:: WORK REQUEST ::
Search for the word "neuronskim" in the entries. Each line that holds it should be copied.

:: EXERCISE INPUTS ::
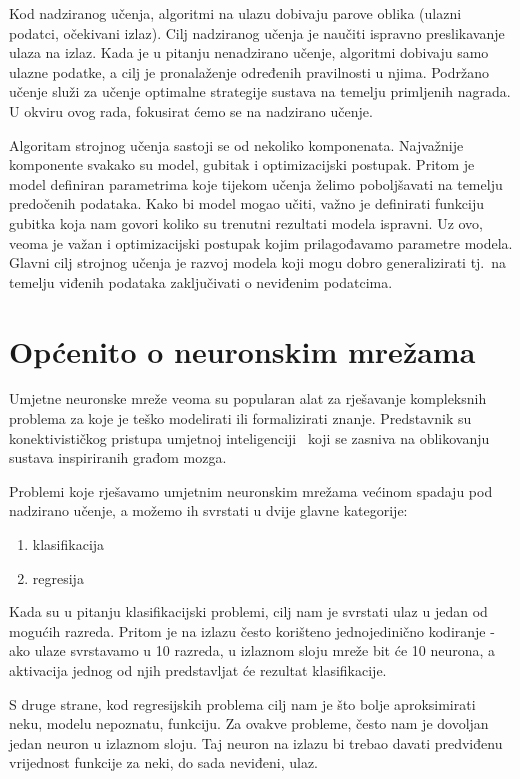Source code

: \documentclass[times, utf8, zavrsni, numeric]{fer}
\begin{document}
Kod nadziranog učenja, algoritmi na ulazu dobivaju parove oblika (ulazni podatci, očekivani izlaz). Cilj nadziranog učenja je naučiti ispravno preslikavanje ulaza na izlaz.
Kada je u pitanju nenadzirano učenje, algoritmi dobivaju samo ulazne podatke, a cilj je pronalaženje određenih pravilnosti u njima.
Podržano učenje služi za učenje optimalne strategije sustava na temelju primljenih nagrada. %
U okviru ovog rada, fokusirat ćemo se na nadzirano učenje.

Algoritam strojnog učenja sastoji se od nekoliko komponenata. Najvažnije komponente svakako su model, gubitak i optimizacijski postupak.
Pritom je model definiran parametrima koje tijekom učenja želimo poboljšavati na temelju predočenih podataka. 
Kako bi model mogao učiti, važno je definirati funkciju gubitka koja nam govori koliko su trenutni rezultati modela ispravni.
Uz ovo, veoma je važan i optimizacijski postupak kojim prilagođavamo parametre modela. 
Glavni cilj strojnog učenja je razvoj modela koji mogu dobro generalizirati tj.\ na temelju viđenih podataka zaključivati o neviđenim podatcima.

\section{Općenito o neuronskim mrežama}
Umjetne neuronske mreže veoma su popularan alat za rješavanje kompleksnih problema za koje je teško modelirati ili formalizirati znanje. 
Predstavnik su konektivističkog pristupa umjetnoj inteligenciji~\cite{uui2020} koji se zasniva na oblikovanju sustava inspiriranih građom mozga.

Problemi koje rješavamo umjetnim neuronskim mrežama većinom spadaju pod nadzirano učenje, a možemo ih svrstati u dvije glavne kategorije:
\begin{enumerate}
    \item klasifikacija 
    \item regresija
\end{enumerate}

Kada su u pitanju klasifikacijski problemi, cilj nam je svrstati ulaz u jedan od mogućih razreda. 
Pritom je na izlazu često korišteno jednojedinično kodiranje - ako ulaze svrstavamo u 10 razreda, u izlaznom sloju mreže bit će 10 neurona, a aktivacija jednog od njih predstavljat će rezultat klasifikacije.

S druge strane, kod regresijskih problema cilj nam je što bolje aproksimirati neku, modelu nepoznatu, funkciju. Za ovakve probleme, često nam je dovoljan jedan neuron u izlaznom sloju. 
Taj neuron na izlazu bi trebao davati predviđenu vrijednost funkcije za neki, do sada neviđeni, ulaz.
\end{document}
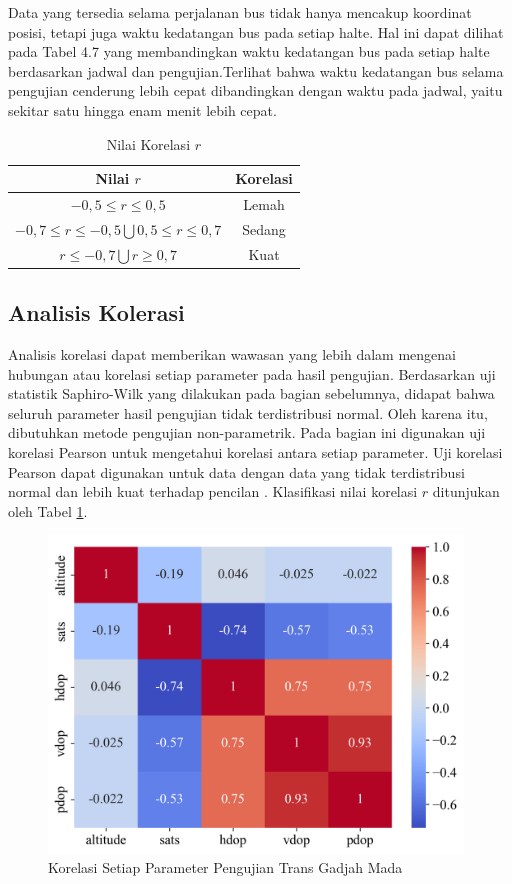 Data yang tersedia selama perjalanan bus tidak hanya mencakup koordinat posisi, tetapi juga waktu kedatangan bus pada setiap halte. Hal ini dapat dilihat pada Tabel 4.7 yang membandingkan waktu kedatangan bus pada setiap halte berdasarkan jadwal dan pengujian.Terlihat bahwa waktu kedatangan bus selama pengujian cenderung lebih cepat dibandingkan dengan waktu pada jadwal, yaitu sekitar satu hingga enam menit lebih cepat.

\begin{table}[H]
	\caption{Nilai Korelasi $r$ \cite{Carlton2012}}
	\vspace{0.5em}
	\centering
	\begin{tabular}{cc}
		\hline
		\textbf{Nilai $r$} & \textbf{Korelasi}\\
		\hline 
		$-0,5 \leq r \leq 0,5$ & Lemah \\ 
		$ -0,7 \le r \le -0,5 \bigcup 0,5 \le r \le 0,7$ & Sedang \\
		$r \leq -0,7 \bigcup r \geq 0,7$ & Kuat \\
		\hline
	\end{tabular}
	\label{Tab: korelasi-table}
\end{table}

\subsection{Analisis Kolerasi}
Analisis korelasi dapat memberikan wawasan yang lebih dalam mengenai hubungan atau korelasi setiap parameter pada hasil pengujian. Berdasarkan uji statistik Saphiro-Wilk yang dilakukan pada bagian sebelumnya, didapat bahwa seluruh parameter hasil pengujian tidak terdistribusi normal. Oleh karena itu, dibutuhkan metode pengujian non-parametrik. Pada bagian ini digunakan uji korelasi Pearson untuk mengetahui korelasi antara setiap parameter. Uji korelasi Pearson dapat digunakan untuk data dengan data yang tidak terdistribusi normal dan lebih kuat terhadap pencilan \cite{Schober2018}. Klasifikasi nilai korelasi $r$ ditunjukan oleh Tabel \ref{Tab: korelasi-table}.

\begin{figure}[H]
	\centering
	\includegraphics[width=11cm]{contents/chapter-4/pengujian-bergerak/corr.png}
	\caption{Korelasi Setiap Parameter Pengujian Trans Gadjah Mada}
	\label{Fig: moving-corr}
\end{figure}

:: EXERCISE OUTPUT ::
\section{Općenito o neuronskim mrežama}
Problemi koje rješavamo umjetnim neuronskim mrežama većinom spadaju pod nadzirano učenje, a možemo ih svrstati u dvije glavne kategorije:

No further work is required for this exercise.